#### [EXERCISE INSTRUCTIONS]
From the entries below, return only the lines starting at the one that contains "To reproduce the results clone" and ending at the one that contains "- draft codes", exactly as they stand.

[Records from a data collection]
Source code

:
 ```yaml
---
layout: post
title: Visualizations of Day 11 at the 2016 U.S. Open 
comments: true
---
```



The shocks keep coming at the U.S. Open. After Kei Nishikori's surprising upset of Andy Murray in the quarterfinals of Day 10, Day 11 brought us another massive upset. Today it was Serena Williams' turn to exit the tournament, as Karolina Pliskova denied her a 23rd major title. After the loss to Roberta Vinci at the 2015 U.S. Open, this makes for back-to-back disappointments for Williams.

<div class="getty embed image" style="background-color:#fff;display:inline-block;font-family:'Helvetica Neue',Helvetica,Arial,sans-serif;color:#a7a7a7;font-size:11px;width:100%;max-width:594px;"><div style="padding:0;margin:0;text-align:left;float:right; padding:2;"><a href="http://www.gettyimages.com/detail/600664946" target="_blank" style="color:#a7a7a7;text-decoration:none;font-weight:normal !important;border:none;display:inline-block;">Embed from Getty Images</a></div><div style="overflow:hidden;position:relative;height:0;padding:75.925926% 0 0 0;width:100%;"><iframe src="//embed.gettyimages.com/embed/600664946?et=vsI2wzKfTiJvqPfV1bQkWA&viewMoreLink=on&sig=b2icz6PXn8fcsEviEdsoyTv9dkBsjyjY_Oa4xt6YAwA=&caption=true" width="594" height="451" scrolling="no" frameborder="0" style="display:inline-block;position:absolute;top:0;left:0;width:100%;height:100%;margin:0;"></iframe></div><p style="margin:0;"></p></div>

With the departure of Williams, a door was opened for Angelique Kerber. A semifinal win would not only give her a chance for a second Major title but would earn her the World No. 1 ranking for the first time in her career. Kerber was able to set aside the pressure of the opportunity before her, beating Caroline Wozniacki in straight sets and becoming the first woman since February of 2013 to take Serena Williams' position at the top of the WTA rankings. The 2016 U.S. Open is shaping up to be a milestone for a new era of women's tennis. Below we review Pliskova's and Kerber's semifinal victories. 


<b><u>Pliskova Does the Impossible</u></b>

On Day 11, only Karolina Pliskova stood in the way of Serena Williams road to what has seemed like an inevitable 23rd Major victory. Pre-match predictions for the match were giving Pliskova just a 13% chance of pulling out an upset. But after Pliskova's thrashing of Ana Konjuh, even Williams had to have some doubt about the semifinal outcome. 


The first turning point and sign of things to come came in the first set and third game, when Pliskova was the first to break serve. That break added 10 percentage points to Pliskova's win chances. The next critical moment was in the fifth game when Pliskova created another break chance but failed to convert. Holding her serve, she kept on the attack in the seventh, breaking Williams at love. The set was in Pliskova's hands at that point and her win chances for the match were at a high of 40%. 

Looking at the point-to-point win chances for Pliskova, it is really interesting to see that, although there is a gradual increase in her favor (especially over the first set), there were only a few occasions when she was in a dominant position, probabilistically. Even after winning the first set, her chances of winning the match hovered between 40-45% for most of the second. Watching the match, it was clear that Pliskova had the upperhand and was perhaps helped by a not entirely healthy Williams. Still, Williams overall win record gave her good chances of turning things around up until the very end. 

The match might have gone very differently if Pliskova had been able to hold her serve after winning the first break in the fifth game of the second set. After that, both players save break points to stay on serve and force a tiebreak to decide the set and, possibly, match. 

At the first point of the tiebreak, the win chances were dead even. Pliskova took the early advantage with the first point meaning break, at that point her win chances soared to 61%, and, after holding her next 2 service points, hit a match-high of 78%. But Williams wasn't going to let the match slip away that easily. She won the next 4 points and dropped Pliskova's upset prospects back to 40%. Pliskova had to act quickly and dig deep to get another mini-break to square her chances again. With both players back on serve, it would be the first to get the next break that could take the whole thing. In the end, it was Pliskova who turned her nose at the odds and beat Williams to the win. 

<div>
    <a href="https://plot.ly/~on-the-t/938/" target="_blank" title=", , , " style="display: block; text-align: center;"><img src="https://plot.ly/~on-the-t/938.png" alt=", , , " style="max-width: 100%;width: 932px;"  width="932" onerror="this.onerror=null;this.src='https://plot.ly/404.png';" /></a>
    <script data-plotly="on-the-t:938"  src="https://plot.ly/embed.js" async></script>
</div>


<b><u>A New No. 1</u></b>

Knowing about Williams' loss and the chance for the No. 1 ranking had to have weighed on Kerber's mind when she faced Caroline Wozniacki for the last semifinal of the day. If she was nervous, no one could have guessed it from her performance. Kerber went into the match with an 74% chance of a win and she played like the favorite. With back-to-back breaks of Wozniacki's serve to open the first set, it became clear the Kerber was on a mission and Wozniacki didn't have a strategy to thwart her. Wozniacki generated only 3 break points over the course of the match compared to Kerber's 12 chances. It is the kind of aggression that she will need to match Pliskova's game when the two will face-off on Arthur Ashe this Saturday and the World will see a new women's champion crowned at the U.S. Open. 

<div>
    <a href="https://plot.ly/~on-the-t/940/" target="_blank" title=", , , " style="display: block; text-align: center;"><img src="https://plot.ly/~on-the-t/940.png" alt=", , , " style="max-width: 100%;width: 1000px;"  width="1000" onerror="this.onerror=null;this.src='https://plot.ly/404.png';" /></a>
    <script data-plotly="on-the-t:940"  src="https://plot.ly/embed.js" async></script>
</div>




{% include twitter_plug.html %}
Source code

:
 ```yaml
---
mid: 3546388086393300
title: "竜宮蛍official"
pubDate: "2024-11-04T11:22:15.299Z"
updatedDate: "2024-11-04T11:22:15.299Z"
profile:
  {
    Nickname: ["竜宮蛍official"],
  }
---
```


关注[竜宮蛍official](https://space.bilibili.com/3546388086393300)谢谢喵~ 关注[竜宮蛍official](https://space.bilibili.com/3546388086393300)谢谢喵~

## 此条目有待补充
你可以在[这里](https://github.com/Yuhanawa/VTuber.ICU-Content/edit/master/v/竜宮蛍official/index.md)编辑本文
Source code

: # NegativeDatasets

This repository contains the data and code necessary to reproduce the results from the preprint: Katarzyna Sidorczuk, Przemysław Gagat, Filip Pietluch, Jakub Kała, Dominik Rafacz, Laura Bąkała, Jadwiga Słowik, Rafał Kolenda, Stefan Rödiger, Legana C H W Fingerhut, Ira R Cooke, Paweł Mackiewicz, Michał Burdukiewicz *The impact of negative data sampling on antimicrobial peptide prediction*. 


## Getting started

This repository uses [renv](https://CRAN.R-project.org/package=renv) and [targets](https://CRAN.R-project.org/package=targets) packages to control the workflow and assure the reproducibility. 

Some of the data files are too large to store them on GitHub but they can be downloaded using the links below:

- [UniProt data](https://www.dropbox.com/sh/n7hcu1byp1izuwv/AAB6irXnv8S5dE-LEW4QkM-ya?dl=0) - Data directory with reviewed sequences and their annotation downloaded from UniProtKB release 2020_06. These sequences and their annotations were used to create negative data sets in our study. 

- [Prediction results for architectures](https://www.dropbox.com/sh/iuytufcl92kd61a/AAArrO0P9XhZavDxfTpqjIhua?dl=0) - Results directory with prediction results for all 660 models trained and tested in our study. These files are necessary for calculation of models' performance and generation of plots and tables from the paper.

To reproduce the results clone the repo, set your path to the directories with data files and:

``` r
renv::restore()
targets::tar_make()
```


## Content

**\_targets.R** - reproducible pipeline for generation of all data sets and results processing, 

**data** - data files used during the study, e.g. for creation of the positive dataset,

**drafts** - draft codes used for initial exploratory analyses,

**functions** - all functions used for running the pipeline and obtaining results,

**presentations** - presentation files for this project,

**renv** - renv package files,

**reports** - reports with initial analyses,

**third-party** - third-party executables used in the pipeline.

#### [EXPECTED ANSWER]
To reproduce the results clone the repo, set your path to the directories with data files and:

``` r
renv::restore()
targets::tar_make()
```


## Content

**\_targets.R** - reproducible pipeline for generation of all data sets and results processing, 

**data** - data files used during the study, e.g. for creation of the positive dataset,

**drafts** - draft codes used for initial exploratory analyses,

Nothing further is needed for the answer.